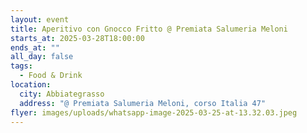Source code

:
 ```yaml
---
layout: event
title: Aperitivo con Gnocco Fritto @ Premiata Salumeria Meloni
starts_at: 2025-03-28T18:00:00
ends_at: ""
all_day: false
tags:
  - Food & Drink
location:
  city: Abbiategrasso
  address: "@ Premiata Salumeria Meloni, corso Italia 47"
flyer: images/uploads/whatsapp-image-2025-03-25-at-13.32.03.jpeg
---
```

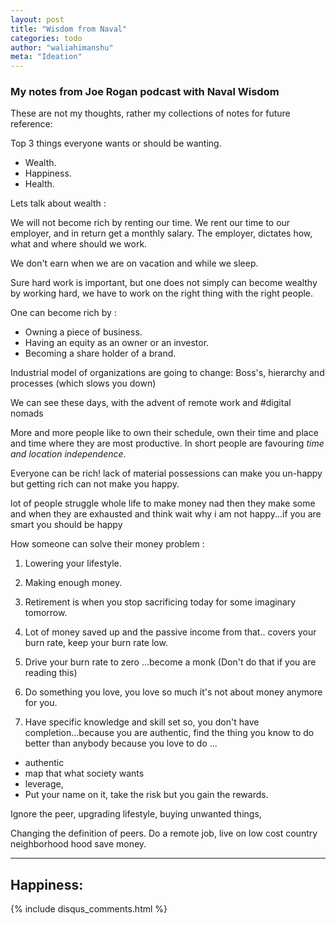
 ```yaml
---
layout: post
title: "Wisdom from Naval"
categories: todo
author: "waliahimanshu"
meta: "Ideation"
---
```


### My notes from Joe Rogan podcast with  Naval Wisdom
 These are not my thoughts, rather my collections of
 notes for future reference:

Top 3 things everyone wants or should be wanting. 

* Wealth. 
* Happiness.
* Health.

Lets talk about wealth : 

We will not become rich by renting our time. We rent our time to our employer, and in return get a monthly salary.
The employer, dictates how, what and where should we work. 

We don't earn when we are on vacation and while we sleep.

Sure hard work is important, but one does not simply can become wealthy by working hard, we have to work on the right thing with the right people.  

One can become rich by :
- Owning a piece of business.
- Having an equity as an owner or an investor.
- Becoming a share holder of a brand.

 
Industrial model of organizations are going to change: Boss's, hierarchy and processes (which slows you down)

We can see these days, with the advent of remote work and #digital nomads


More and more people like to own their schedule, own their time and place and time where they are most productive. In short people are favouring *time and location independence*.
 
Everyone can be rich!
 lack of material possessions can make you un-happy but getting rich can not make you happy.

 lot of people struggle whole life to make money nad
then they make some and when they are exhausted and think wait why i am not happy...if you are smart you should be happy


How someone can solve their money problem : 

1) Lowering your lifestyle.
2) Making enough money. 
3) Retirement is when you stop sacrificing today for some 
imaginary tomorrow.

1) Lot of money saved up and the passive income from that..
covers your burn rate, keep your burn rate low.
 
 2) Drive your burn rate to zero ...become a monk (Don't do that if you are reading this)
 
 3) Do something you love, you love so much it's not about money anymore for you. 

 1) Have specific knowledge and skill set so, you don't have completion...because you are authentic, 
 find the thing you know to do better than anybody because you love to do  ...
 
 * authentic
 * map that what society wants
 * leverage,
 * Put your name on it, take the risk but you gain the rewards.

 Ignore the peer, upgrading lifestyle, buying unwanted things, 
 
 Changing the definition of peers.
 Do a remote job, live on low cost country neighborhood hood
 save money.

----------

## Happiness:



{% include disqus_comments.html %}
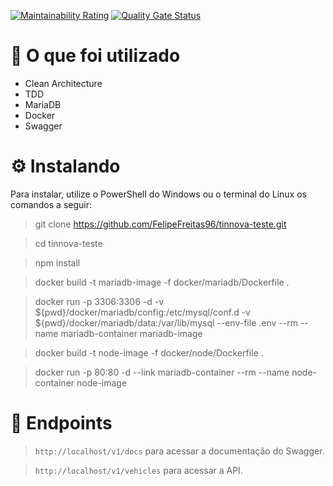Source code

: [![Maintainability Rating](https://sonarcloud.io/api/project_badges/measure?project=FelipeFreitas96_tinnova-teste&metric=sqale_rating)](https://sonarcloud.io/dashboard?id=FelipeFreitas96_tinnova-teste) [![Quality Gate Status](https://sonarcloud.io/api/project_badges/measure?project=FelipeFreitas96_tinnova-teste&metric=alert_status)](https://sonarcloud.io/dashboard?id=FelipeFreitas96_tinnova-teste)

# 🧠  O que foi utilizado

* Clean Architecture
* TDD
* MariaDB
* Docker
* Swagger

# ⚙️ Instalando

Para instalar, utilize o PowerShell do Windows ou o terminal do Linux os comandos a seguir:

> git clone https://github.com/FelipeFreitas96/tinnova-teste.git

> cd tinnova-teste

> npm install

> docker build -t mariadb-image -f docker/mariadb/Dockerfile .

> docker run -p 3306:3306 -d -v ${pwd}/docker/mariadb/config:/etc/mysql/conf.d -v ${pwd}/docker/mariadb/data:/var/lib/mysql --env-file .env --rm --name mariadb-container mariadb-image

> docker build -t node-image -f docker/node/Dockerfile .

> docker run -p 80:80 -d --link mariadb-container --rm --name node-container node-image

# 📍  Endpoints

> ```http://localhost/v1/docs``` para acessar a documentação do Swagger.

> ```http://localhost/v1/vehicles``` para acessar a API.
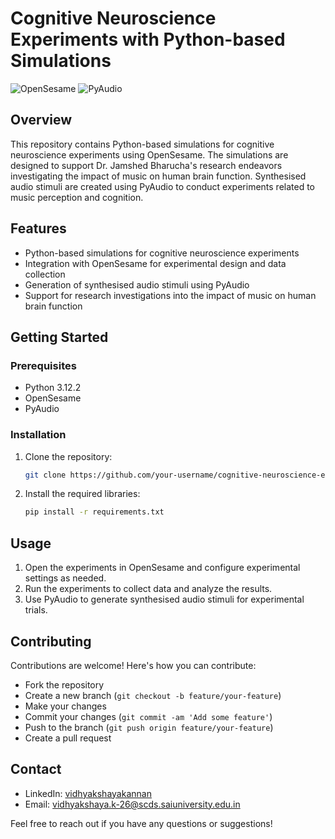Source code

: # Cognitive Neuroscience Experiments with Python-based Simulations

![OpenSesame](https://img.shields.io/badge/OpenSesame-EB8E05?logo=opensesame&logoColor=white&style=for-the-badge)
![PyAudio](https://img.shields.io/badge/PyAudio-3CAAE8?logo=python&logoColor=white&style=for-the-badge)

## Overview

This repository contains Python-based simulations for cognitive neuroscience experiments using OpenSesame. The simulations are designed to support Dr. Jamshed Bharucha's research endeavors investigating the impact of music on human brain function. Synthesised audio stimuli are created using PyAudio to conduct experiments related to music perception and cognition.

## Features

- Python-based simulations for cognitive neuroscience experiments
- Integration with OpenSesame for experimental design and data collection
- Generation of synthesised audio stimuli using PyAudio
- Support for research investigations into the impact of music on human brain function

## Getting Started
### Prerequisites
- Python 3.12.2
- OpenSesame
- PyAudio

### Installation
1. Clone the repository:
   ```sh
   git clone https://github.com/your-username/cognitive-neuroscience-experiments.git
   ```
2. Install the required libraries:
   ```sh
   pip install -r requirements.txt
   ```

## Usage
1. Open the experiments in OpenSesame and configure experimental settings as needed.
2. Run the experiments to collect data and analyze the results.
3. Use PyAudio to generate synthesised audio stimuli for experimental trials.

## Contributing
Contributions are welcome! Here's how you can contribute:
- Fork the repository
- Create a new branch (`git checkout -b feature/your-feature`)
- Make your changes
- Commit your changes (`git commit -am 'Add some feature'`)
- Push to the branch (`git push origin feature/your-feature`)
- Create a pull request

## Contact
- LinkedIn: [vidhyakshayakannan](https://www.linkedin.com/in/https://www.linkedin.com/in/vidhyakshaya-kannan-998469214/)
- Email: vidhyakshaya.k-26@scds.saiuniversity.edu.in

Feel free to reach out if you have any questions or suggestions!
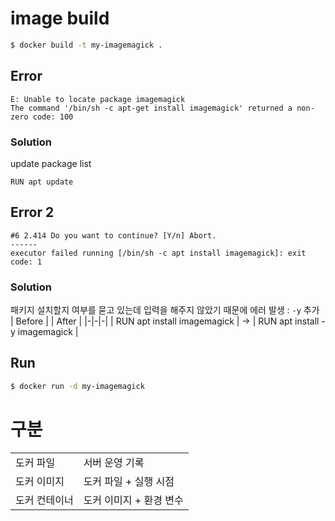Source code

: # image build
```bash
$ docker build -t my-imagemagick . 
```

## Error
```
E: Unable to locate package imagemagick
The command '/bin/sh -c apt-get install imagemagick' returned a non-zero code: 100
```

### Solution
update package list
```
RUN apt update
```

## Error 2
```
#6 2.414 Do you want to continue? [Y/n] Abort.
------
executor failed running [/bin/sh -c apt install imagemagick]: exit code: 1
```

### Solution
패키지 설치할지 여부를 묻고 있는데 입력을 해주지 않았기 때문에 에러 발생 : `-y` 추가   
| Before | | After |
|-|-|-|
| RUN apt install imagemagick | -> | RUN apt install -y imagemagick |


## Run
```bash
$ docker run -d my-imagemagick
```


# 구분
| | |
|-|-|
| 도커 파일 | 서버 운영 기록 | 
| 도커 이미지 | 도커 파일 + 실행 시점 |
| 도커 컨테이너 | 도커 이미지 + 환경 변수 |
====
• THE TASK: Write out every line of the listing that holds the word "based".

• RESULT OF THIS EXERCISE:
: # Cognitive Neuroscience Experiments with Python-based Simulations
This repository contains Python-based simulations for cognitive neuroscience experiments using OpenSesame. The simulations are designed to support Dr. Jamshed Bharucha's research endeavors investigating the impact of music on human brain function. Synthesised audio stimuli are created using PyAudio to conduct experiments related to music perception and cognition.
- Python-based simulations for cognitive neuroscience experiments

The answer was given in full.